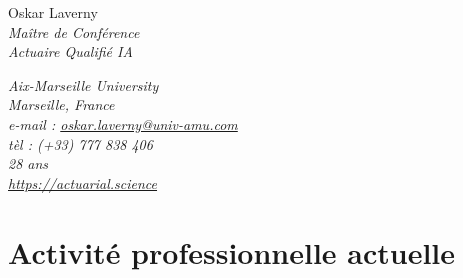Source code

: \documentclass[a4paper,11pt]{article} %
\newcommand*{\namefont}{\fontsize{28}{30}\mdseries\upshape}
\newcommand*{\titlefont}{\LARGE\mdseries\slshape}
\newcommand*{\addressfont}{\small\mdseries\slshape}
\newcommand*{\namestyle}[1]{{\namefont\textcolor{color0}{#1}}}
\newcommand*{\titlestyle}[1]{{\titlefont\textcolor{color2}{#1}}}
\newcommand*{\addressstyle}[1]{{\addressfont\textcolor{color2}{#1}}}
\begin{document}
\begin{multicols}{2}\raggedright
\namestyle{Oskar Laverny} \\
\vspace{0.5cm}
\titlestyle{Maître de Conférence}\\
\vspace{0.2cm}
\titlestyle{Actuaire Qualifié IA}
\columnbreak

\raggedleft
\addressstyle{
Aix-Marseille University\\
Marseille, France\\
e-mail : \url{oskar.laverny@univ-amu.com}\\
tèl : (+33) 777 838 406\\
28 ans\\
\url{https://actuarial.science}
}
\end{multicols}
\vspace{0.2cm}
\section{Activité professionnelle actuelle}\label{subsec:act_pro_actuelle}
\end{document}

» **Task prompt**
Give the listing again exactly, excluding pictures.

» **Output of the task**
Source code

: \documentclass[a4paper,11pt]{article} %
\newcommand*{\namefont}{\fontsize{28}{30}\mdseries\upshape}
\newcommand*{\titlefont}{\LARGE\mdseries\slshape}
\newcommand*{\addressfont}{\small\mdseries\slshape}
\newcommand*{\namestyle}[1]{{\namefont\textcolor{color0}{#1}}}
\newcommand*{\titlestyle}[1]{{\titlefont\textcolor{color2}{#1}}}
\newcommand*{\addressstyle}[1]{{\addressfont\textcolor{color2}{#1}}}
\begin{document}
\begin{multicols}{2}\raggedright
\namestyle{Oskar Laverny} \\
\vspace{0.5cm}
\titlestyle{Maître de Conférence}\\
\vspace{0.2cm}
\titlestyle{Actuaire Qualifié IA}
\columnbreak

\raggedleft
\addressstyle{
Aix-Marseille University\\
Marseille, France\\
e-mail : \url{oskar.laverny@univ-amu.com}\\
tèl : (+33) 777 838 406\\
28 ans\\
\url{https://actuarial.science}
}
\end{multicols}
\vspace{0.2cm}
\section{Activité professionnelle actuelle}\label{subsec:act_pro_actuelle}
\end{document}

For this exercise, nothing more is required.